TASK GOAL: Below are records; count the lines among them that include the string "terms", and state only the number.

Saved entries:
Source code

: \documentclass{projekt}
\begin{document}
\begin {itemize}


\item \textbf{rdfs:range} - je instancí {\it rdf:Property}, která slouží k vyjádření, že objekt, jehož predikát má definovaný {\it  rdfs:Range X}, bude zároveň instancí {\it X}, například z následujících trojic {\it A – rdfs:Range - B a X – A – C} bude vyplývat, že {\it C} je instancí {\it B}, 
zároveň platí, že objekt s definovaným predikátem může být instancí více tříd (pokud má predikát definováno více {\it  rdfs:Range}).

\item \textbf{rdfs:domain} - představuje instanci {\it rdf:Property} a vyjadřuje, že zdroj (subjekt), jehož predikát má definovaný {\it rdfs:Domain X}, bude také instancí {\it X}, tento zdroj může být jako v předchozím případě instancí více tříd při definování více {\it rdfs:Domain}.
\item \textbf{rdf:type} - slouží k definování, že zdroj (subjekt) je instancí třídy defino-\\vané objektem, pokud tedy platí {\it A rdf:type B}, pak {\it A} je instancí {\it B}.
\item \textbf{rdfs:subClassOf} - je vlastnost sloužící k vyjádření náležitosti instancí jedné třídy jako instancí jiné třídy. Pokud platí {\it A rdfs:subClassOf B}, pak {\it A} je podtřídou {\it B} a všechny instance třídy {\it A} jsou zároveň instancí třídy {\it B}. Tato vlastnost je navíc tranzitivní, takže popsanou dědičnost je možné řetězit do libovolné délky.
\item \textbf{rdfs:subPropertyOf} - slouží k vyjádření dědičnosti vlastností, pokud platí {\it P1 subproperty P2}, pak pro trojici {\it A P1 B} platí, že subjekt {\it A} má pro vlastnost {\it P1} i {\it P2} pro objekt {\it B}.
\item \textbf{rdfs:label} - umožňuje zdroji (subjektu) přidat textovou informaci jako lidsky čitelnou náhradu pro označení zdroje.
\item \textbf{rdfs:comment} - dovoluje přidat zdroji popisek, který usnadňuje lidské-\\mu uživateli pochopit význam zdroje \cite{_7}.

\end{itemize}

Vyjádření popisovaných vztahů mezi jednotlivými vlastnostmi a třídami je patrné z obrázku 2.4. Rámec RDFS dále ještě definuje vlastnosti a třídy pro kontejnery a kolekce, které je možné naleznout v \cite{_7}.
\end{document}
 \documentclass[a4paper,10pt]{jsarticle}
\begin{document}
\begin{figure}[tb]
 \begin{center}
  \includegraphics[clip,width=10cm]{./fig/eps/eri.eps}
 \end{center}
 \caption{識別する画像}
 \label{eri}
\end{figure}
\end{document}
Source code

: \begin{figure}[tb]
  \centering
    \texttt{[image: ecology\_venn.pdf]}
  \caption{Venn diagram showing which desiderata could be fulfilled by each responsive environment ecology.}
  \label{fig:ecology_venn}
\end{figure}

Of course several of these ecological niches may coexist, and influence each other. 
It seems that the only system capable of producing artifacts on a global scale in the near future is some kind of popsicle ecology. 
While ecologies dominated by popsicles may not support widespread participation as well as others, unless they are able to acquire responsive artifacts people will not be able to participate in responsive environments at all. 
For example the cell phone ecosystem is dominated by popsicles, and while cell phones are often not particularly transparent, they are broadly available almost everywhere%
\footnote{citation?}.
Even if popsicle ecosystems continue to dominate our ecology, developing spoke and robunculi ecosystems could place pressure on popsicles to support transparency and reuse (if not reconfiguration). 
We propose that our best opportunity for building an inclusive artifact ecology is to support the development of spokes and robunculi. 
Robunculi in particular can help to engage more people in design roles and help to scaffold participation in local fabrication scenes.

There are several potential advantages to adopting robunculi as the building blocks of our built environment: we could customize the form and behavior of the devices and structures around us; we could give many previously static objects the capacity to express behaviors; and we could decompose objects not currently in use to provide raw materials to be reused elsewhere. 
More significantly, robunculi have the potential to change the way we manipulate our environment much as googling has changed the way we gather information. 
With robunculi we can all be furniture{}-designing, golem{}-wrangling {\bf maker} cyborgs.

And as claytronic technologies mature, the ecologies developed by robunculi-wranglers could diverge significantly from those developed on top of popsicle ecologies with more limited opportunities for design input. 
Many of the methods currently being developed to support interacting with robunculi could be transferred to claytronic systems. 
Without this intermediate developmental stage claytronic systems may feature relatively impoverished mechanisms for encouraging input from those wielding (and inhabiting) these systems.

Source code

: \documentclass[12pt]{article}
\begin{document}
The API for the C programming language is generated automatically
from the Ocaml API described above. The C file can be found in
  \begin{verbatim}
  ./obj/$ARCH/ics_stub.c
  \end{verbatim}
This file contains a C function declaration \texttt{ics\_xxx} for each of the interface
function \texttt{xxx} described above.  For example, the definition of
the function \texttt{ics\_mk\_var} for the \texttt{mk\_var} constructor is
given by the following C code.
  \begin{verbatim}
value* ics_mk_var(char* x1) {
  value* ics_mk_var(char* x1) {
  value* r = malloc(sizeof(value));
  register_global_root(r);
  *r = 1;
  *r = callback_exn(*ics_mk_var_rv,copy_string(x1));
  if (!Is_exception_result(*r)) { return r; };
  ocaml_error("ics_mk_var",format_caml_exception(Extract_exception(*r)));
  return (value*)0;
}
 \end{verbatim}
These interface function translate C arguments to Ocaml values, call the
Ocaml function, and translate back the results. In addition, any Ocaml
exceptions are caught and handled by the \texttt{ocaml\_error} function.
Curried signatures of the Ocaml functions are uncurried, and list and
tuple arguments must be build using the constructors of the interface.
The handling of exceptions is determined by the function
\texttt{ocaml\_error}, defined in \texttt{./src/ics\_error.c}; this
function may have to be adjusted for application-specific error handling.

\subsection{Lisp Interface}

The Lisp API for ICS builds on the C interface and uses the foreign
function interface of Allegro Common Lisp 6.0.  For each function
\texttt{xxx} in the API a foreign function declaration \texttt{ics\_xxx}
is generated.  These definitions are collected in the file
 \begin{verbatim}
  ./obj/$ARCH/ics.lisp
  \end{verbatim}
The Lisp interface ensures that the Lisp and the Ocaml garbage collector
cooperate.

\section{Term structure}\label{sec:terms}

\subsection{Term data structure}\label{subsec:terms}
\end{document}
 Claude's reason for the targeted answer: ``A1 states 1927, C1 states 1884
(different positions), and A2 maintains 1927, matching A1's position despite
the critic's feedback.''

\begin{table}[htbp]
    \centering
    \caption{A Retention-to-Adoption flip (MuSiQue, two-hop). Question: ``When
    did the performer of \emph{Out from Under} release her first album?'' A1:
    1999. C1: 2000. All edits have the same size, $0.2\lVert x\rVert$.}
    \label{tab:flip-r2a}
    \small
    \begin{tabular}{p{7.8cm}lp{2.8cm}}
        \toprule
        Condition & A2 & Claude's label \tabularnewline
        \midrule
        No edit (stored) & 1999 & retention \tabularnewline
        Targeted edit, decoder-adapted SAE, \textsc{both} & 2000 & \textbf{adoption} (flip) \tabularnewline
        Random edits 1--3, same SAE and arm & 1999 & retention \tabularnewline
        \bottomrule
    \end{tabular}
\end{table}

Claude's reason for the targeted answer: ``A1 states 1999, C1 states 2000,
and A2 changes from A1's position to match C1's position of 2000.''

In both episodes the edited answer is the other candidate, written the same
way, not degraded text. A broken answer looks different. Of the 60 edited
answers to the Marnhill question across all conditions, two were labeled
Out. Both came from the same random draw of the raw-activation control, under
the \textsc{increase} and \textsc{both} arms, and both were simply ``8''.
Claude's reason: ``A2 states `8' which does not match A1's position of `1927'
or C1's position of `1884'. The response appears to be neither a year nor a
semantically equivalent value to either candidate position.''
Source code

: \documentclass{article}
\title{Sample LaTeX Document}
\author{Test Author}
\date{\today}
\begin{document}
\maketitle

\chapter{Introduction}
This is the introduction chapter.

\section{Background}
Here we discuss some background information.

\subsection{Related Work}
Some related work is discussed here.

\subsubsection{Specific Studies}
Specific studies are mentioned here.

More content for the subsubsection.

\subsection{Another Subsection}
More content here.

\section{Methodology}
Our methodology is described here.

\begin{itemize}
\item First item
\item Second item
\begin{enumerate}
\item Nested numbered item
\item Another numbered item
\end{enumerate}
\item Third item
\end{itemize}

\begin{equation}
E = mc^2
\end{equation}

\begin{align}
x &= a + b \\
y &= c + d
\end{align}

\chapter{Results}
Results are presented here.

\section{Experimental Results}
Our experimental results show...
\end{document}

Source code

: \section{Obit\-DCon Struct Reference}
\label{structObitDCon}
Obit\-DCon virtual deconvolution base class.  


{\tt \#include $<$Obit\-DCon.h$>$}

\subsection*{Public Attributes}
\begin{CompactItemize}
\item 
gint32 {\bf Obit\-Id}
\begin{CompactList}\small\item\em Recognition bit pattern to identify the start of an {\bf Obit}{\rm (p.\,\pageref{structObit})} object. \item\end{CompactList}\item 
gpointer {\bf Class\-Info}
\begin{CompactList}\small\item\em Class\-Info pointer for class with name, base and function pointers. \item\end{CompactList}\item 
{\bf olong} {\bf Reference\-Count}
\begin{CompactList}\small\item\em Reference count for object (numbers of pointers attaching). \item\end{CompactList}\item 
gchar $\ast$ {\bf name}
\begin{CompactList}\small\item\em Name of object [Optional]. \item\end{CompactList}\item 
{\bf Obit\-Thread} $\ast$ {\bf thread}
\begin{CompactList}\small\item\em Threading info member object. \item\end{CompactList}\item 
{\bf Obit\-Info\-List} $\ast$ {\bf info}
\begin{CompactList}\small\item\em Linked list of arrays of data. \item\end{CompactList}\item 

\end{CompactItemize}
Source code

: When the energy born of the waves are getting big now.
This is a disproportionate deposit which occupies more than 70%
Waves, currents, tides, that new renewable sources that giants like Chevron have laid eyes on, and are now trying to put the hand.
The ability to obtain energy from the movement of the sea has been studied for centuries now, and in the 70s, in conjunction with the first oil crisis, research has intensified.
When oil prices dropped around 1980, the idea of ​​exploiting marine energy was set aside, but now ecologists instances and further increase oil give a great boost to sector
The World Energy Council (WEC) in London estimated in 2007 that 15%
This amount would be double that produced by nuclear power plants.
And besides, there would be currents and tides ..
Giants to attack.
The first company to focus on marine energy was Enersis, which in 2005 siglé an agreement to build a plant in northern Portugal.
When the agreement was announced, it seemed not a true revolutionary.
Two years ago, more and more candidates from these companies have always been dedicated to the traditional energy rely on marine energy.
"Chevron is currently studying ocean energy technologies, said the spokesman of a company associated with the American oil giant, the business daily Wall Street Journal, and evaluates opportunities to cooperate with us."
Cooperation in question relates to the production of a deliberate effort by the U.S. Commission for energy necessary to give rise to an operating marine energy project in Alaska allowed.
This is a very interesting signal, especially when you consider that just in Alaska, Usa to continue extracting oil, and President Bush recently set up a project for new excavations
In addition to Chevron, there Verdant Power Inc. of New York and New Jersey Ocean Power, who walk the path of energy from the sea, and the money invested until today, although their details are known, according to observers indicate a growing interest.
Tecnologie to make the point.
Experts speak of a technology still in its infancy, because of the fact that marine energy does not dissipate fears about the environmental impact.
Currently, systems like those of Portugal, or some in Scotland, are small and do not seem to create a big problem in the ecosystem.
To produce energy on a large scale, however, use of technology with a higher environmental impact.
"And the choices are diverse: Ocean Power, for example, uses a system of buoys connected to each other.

RESPONSE AREA: 2